The answer must repeat every record exactly, with all pictures omitted.

Input records =

□ □ □ □

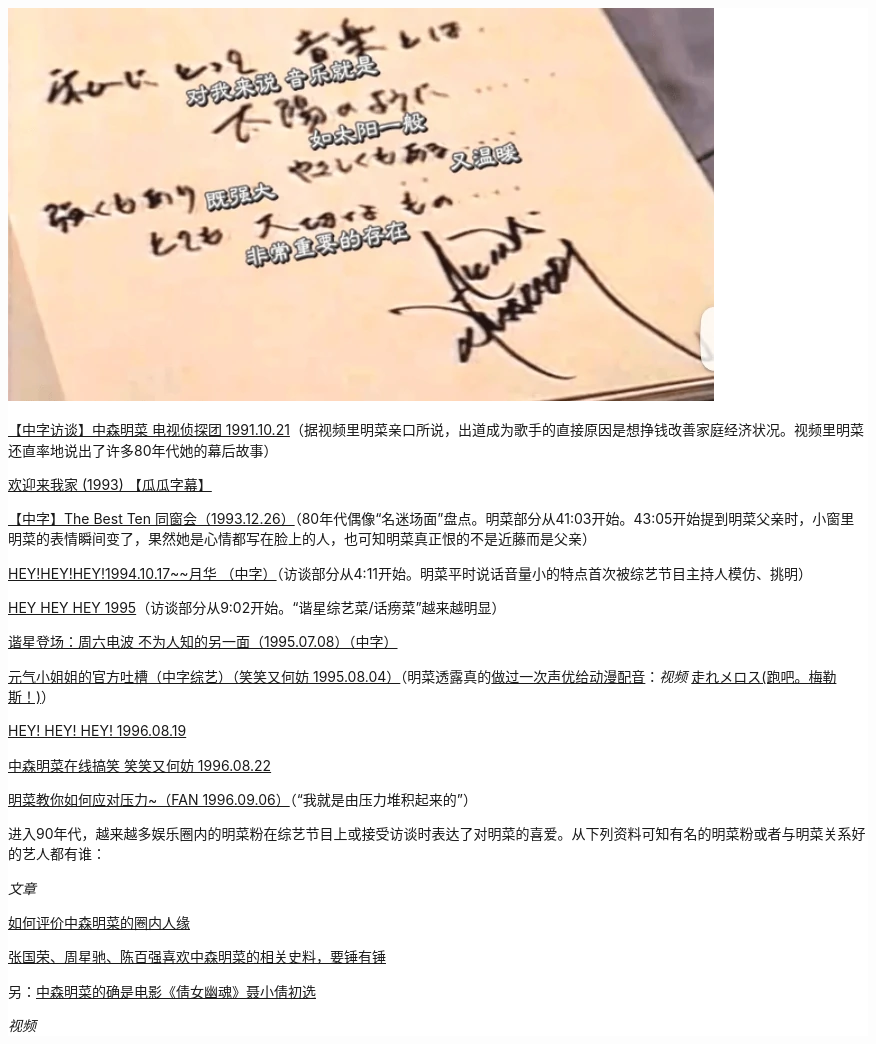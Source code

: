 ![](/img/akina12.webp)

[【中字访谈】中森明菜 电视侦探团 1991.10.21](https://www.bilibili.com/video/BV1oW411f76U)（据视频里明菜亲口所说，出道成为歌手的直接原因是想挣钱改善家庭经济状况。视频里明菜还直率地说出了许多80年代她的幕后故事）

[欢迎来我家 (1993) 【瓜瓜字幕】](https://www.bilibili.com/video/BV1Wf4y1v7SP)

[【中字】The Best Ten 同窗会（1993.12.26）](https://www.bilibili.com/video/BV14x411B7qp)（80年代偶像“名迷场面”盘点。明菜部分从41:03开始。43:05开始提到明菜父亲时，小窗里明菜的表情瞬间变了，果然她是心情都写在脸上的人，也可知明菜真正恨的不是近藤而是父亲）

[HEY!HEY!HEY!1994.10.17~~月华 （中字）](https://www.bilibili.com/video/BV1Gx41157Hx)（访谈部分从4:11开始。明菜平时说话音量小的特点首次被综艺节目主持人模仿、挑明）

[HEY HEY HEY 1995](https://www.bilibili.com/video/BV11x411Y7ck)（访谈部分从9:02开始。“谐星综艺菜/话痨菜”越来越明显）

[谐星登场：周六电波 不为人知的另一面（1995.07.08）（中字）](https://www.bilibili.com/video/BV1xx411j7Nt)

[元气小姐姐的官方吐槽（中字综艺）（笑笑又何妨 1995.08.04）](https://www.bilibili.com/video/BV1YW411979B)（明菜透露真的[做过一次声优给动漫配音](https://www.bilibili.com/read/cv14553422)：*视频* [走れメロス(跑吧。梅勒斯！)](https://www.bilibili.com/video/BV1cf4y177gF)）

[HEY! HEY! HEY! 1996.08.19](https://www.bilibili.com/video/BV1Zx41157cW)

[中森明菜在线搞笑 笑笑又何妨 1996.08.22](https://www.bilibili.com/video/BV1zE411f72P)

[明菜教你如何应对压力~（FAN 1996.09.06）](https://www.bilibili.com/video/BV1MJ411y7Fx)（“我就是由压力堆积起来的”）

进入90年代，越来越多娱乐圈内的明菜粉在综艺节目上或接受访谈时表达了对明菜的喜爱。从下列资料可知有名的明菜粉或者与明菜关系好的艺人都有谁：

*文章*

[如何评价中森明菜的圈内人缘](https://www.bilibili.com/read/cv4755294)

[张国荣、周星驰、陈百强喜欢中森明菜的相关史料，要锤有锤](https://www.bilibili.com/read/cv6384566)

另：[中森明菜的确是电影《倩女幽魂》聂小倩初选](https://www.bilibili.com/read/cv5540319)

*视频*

□ □ □ □

Task response =
Source code

: ![](/img/akina12.webp)

[【中字访谈】中森明菜 电视侦探团 1991.10.21](https://www.bilibili.com/video/BV1oW411f76U)（据视频里明菜亲口所说，出道成为歌手的直接原因是想挣钱改善家庭经济状况。视频里明菜还直率地说出了许多80年代她的幕后故事）

[欢迎来我家 (1993) 【瓜瓜字幕】](https://www.bilibili.com/video/BV1Wf4y1v7SP)

[【中字】The Best Ten 同窗会（1993.12.26）](https://www.bilibili.com/video/BV14x411B7qp)（80年代偶像“名迷场面”盘点。明菜部分从41:03开始。43:05开始提到明菜父亲时，小窗里明菜的表情瞬间变了，果然她是心情都写在脸上的人，也可知明菜真正恨的不是近藤而是父亲）

[HEY!HEY!HEY!1994.10.17~~月华 （中字）](https://www.bilibili.com/video/BV1Gx41157Hx)（访谈部分从4:11开始。明菜平时说话音量小的特点首次被综艺节目主持人模仿、挑明）

[HEY HEY HEY 1995](https://www.bilibili.com/video/BV11x411Y7ck)（访谈部分从9:02开始。“谐星综艺菜/话痨菜”越来越明显）

[谐星登场：周六电波 不为人知的另一面（1995.07.08）（中字）](https://www.bilibili.com/video/BV1xx411j7Nt)

[元气小姐姐的官方吐槽（中字综艺）（笑笑又何妨 1995.08.04）](https://www.bilibili.com/video/BV1YW411979B)（明菜透露真的[做过一次声优给动漫配音](https://www.bilibili.com/read/cv14553422)：*视频* [走れメロス(跑吧。梅勒斯！)](https://www.bilibili.com/video/BV1cf4y177gF)）

[HEY! HEY! HEY! 1996.08.19](https://www.bilibili.com/video/BV1Zx41157cW)

[中森明菜在线搞笑 笑笑又何妨 1996.08.22](https://www.bilibili.com/video/BV1zE411f72P)

[明菜教你如何应对压力~（FAN 1996.09.06）](https://www.bilibili.com/video/BV1MJ411y7Fx)（“我就是由压力堆积起来的”）

进入90年代，越来越多娱乐圈内的明菜粉在综艺节目上或接受访谈时表达了对明菜的喜爱。从下列资料可知有名的明菜粉或者与明菜关系好的艺人都有谁：

*文章*

[如何评价中森明菜的圈内人缘](https://www.bilibili.com/read/cv4755294)

[张国荣、周星驰、陈百强喜欢中森明菜的相关史料，要锤有锤](https://www.bilibili.com/read/cv6384566)

另：[中森明菜的确是电影《倩女幽魂》聂小倩初选](https://www.bilibili.com/read/cv5540319)

*视频*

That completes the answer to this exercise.